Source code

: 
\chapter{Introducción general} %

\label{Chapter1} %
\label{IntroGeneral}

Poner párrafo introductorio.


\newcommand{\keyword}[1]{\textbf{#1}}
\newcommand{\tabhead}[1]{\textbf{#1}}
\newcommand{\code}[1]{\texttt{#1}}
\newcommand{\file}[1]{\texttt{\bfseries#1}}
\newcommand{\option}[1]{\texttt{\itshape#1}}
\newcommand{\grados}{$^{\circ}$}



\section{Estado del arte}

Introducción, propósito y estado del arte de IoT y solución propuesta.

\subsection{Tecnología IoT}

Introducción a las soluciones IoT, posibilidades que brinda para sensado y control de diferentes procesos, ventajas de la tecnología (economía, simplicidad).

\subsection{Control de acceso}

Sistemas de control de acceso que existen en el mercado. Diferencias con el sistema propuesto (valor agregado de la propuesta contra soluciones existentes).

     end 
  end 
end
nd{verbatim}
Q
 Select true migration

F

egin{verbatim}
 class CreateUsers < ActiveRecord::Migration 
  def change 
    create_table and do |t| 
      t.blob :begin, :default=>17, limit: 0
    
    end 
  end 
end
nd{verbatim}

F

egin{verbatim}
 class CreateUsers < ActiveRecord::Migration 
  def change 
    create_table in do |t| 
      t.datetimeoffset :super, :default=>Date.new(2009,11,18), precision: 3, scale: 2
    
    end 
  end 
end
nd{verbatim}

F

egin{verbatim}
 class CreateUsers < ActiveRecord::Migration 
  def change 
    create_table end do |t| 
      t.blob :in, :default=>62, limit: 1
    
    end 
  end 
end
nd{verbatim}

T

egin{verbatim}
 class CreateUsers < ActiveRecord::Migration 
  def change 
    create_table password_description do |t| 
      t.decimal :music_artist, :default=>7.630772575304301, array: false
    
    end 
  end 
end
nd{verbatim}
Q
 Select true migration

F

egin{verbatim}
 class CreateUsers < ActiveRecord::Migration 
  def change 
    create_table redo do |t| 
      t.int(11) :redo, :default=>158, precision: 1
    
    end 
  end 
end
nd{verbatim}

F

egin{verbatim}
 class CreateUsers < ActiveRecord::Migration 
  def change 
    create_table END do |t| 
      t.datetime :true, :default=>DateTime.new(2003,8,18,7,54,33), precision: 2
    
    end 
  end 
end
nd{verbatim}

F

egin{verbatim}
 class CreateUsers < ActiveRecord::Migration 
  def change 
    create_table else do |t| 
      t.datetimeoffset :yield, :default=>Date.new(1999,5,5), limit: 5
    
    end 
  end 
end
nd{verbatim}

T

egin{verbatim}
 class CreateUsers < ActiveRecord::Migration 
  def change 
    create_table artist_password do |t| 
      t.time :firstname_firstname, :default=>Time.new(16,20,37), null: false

○ ○ ○

#### TRY IT
Going through the entries above, show each line that contains "propuesta".

#### RESULT
Introducción, propósito y estado del arte de IoT y solución propuesta.
Sistemas de control de acceso que existen en el mercado. Diferencias con el sistema propuesto (valor agregado de la propuesta contra soluciones existentes).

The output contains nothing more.